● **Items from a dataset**
Content starts

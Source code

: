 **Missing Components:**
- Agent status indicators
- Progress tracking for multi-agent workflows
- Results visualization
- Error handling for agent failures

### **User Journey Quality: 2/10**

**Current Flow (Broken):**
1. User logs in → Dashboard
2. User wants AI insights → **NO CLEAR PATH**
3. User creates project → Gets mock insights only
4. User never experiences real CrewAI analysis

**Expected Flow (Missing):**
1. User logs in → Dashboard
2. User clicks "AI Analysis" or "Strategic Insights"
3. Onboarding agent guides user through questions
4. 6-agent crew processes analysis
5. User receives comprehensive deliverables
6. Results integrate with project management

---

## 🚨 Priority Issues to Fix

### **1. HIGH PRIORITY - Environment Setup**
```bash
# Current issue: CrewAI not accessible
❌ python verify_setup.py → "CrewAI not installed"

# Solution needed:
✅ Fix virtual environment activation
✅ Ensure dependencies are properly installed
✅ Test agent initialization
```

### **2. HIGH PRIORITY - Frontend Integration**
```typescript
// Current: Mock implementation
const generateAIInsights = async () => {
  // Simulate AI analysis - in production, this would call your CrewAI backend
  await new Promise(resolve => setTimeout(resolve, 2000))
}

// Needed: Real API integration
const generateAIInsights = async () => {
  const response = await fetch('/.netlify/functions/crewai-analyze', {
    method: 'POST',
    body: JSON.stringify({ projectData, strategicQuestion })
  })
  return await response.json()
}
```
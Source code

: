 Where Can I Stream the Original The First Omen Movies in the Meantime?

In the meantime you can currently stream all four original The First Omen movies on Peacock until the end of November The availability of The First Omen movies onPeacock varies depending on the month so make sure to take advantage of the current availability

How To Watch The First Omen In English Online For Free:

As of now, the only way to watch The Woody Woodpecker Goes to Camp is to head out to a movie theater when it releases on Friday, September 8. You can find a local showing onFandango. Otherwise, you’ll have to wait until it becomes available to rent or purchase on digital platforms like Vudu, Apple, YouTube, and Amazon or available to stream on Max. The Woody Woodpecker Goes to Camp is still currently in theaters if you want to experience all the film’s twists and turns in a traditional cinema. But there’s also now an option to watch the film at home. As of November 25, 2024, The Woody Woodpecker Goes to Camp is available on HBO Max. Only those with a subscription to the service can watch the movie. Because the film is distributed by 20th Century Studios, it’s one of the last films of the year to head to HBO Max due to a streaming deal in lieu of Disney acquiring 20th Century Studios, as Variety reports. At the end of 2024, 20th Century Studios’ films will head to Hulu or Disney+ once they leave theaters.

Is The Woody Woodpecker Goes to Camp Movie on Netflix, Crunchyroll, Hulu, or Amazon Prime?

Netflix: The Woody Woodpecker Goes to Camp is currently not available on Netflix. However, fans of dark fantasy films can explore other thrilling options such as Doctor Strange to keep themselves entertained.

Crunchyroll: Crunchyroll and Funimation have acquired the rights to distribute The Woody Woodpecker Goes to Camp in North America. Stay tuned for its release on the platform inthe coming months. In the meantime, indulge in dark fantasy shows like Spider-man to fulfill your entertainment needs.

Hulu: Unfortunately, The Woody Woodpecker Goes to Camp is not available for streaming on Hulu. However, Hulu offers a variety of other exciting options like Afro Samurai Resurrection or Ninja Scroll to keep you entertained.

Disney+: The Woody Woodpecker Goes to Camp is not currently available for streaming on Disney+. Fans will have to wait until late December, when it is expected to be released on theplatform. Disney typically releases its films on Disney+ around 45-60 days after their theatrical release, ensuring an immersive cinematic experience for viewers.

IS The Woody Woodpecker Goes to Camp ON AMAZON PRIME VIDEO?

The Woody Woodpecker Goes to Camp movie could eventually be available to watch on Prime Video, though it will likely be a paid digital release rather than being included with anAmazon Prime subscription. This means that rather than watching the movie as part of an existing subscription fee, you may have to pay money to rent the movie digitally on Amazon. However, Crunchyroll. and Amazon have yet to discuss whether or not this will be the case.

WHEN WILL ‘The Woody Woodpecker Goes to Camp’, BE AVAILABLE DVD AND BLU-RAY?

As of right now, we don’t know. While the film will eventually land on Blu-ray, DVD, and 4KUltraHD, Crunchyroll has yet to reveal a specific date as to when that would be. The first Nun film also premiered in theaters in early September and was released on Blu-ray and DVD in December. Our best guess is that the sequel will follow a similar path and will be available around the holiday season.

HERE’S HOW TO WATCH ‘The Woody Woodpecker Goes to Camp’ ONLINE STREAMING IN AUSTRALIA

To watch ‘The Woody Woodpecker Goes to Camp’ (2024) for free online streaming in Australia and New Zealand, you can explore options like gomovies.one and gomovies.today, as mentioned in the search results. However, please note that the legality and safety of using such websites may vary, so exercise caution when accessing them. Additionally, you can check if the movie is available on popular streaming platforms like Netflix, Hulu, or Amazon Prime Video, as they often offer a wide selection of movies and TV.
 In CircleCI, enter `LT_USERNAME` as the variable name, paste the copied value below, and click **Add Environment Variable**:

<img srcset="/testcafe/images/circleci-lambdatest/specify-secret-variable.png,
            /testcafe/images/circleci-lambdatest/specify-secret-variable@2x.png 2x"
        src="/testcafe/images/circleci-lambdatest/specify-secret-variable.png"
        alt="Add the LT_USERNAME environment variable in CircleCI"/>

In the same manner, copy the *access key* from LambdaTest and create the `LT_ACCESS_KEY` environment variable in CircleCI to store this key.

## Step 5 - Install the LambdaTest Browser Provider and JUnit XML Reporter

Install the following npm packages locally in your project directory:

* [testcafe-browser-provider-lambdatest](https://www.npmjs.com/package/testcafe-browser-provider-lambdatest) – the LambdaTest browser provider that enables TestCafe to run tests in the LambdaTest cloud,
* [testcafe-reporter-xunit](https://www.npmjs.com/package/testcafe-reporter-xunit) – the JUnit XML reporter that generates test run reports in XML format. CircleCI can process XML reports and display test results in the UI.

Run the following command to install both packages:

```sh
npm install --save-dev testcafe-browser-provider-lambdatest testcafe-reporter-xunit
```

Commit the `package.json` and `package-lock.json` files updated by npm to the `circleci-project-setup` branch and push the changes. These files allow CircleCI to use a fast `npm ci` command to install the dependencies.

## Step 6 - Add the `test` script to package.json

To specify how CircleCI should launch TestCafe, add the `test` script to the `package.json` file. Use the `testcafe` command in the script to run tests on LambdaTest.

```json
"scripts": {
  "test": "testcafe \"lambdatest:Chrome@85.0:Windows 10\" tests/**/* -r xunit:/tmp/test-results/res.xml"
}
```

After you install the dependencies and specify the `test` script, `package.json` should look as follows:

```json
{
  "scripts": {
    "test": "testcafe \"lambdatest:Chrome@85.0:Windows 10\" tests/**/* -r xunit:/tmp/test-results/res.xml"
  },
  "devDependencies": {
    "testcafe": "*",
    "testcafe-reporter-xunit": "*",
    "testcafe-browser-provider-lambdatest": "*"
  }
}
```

Content ends

● **What to do**
Begin at the first line of the entries above and copy every line exactly, ending with the line that contains "2. User clicks".

● **Completed task**
Source code

: **Missing Components:**
- Agent status indicators
- Progress tracking for multi-agent workflows
- Results visualization
- Error handling for agent failures

### **User Journey Quality: 2/10**

**Current Flow (Broken):**
1. User logs in → Dashboard
2. User wants AI insights → **NO CLEAR PATH**
3. User creates project → Gets mock insights only
4. User never experiences real CrewAI analysis

**Expected Flow (Missing):**
1. User logs in → Dashboard
2. User clicks "AI Analysis" or "Strategic Insights"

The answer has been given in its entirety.